No drum set comes a like, neither does anyone drummer. There is not any set-in stone way to play the drums or set them up.
This can become a never-ending road of trying to find the perfect kit or the most efficient way to play. The slew of cymbals, drumheads and drums are a pit that has no bottom.
Your snare sounds good, but it could be better, you will be going through head after head and drum after drum to find the perfect sound.
You can play paradiddles at a fast speed and evenly, but you can go faster, playing with more ease causing less energy to be expelled.
Being happy with what you can do and what gear you have is very difficult. As a beginner it is especially important to learn that it doesn’t matter how good or expensive the gear is, it all comes down to who is sitting behind the kit. A good drummer is far greater a quality than good gear is as a property.
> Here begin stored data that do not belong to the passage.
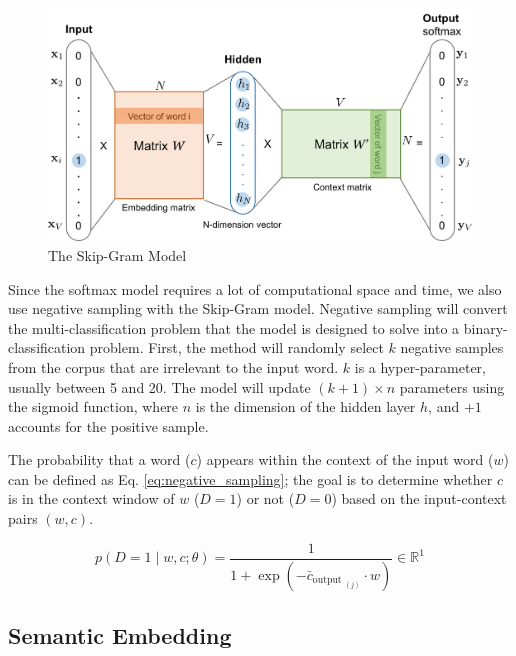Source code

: \begin{figure}[h]
	\centering
	\includegraphics[scale=0.4]{../images/skip-gram.png}
    \caption[The Skip-Gram Model]{The Skip-Gram Model\protect\footnotemark}
	\label{fig:skip-gram}
\end{figure}


Since the softmax model requires a lot of computational space and time, we also use negative sampling with the Skip-Gram model. Negative sampling will convert the multi-classification problem that the model is designed to solve into a binary-classification problem. First, the method will randomly select $k$ negative samples from the corpus that are irrelevant to the input word. $k$ is a hyper-parameter, usually between 5 and 20. The model will update $(k+1)\times n$ parameters using the sigmoid function, where $n$ is the dimension of the hidden layer $h$, and $+1$ accounts for the positive sample.

The probability that a word ($c$) appears within the context of the input word ($w$) can be defined as Eq. \ref{eq:negative_sampling}; the goal is to determine whether $c$ is in the context window of $w$ ($D=1$) or not ($D=0$) based on the input-context pairs $(w, c)$.

\begin{equation}
p(D=1 \mid w, c ; \theta)=\frac{1}{1+\exp \left(-\bar{c}_{\text {output }_{(j)}} \cdot w\right)} \in \mathbb{R}^{1} \label{eq:negative_sampling}
\end{equation}

\subsection{Semantic Embedding}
Now as you go along the drumming path certain gear of course is of a higher quality, but ultimately you must learn how to get the most out of the piece of equipment.
6. Keeping groove and time is difficult
Altogether different lessons in drumming are chops, vocabulary, stickings, dynamics, coordination, etc.
Two quintessential categories are time and groove. In other words, this is what separates the good form the great.
Time is the concept of being able to hold down the beat without sway, unless the speed is supposed to be.
Some of us come around with an onboard clock and it just clicks on allowing time to be kept without much thought, others severely struggle with the action.
Groove is playing with the song, giving it an undeniable feel. Again, on one hand you have players who can groove and keep the song flowing without foresight. In the other it requires training and prep.
Together the concepts are not easily taught and are more so grasped as a feeling; you feel the time and you feel the groove. Inheriting ideas as such can be learned but it is much better to experience.
A good way to practice this is to first pick a song you enjoy playing to. Practice playing along with the drum track.
Next, go online and find a drumless version of it, or make one yourself with the many apps available such as Moises.
Try playing along without the aid of the already written drums. This forces you to make the drums and song feel the way they should, invoking keeping the time, and keeping the song grooving.
Drumming is not an easy task, and it can feel better to quit than to continue. The reward at the end of the tunnel is very much satisfying and that should keep one playing along till their goals are met.
Here, just a few of the common issues with the instrument were displayed, the door is open for many more.
An aspiring musician has many challenges without clear answers, in which separates them from the world abroad. Other professions and hobbies come with a clear path of accomplishments; drums come with a slew of different approaches to solve issues.
Approach them all confidently and do not allow them to drag you down. It may take a little bit of extra practice or a bit more research, in the end a solution is there.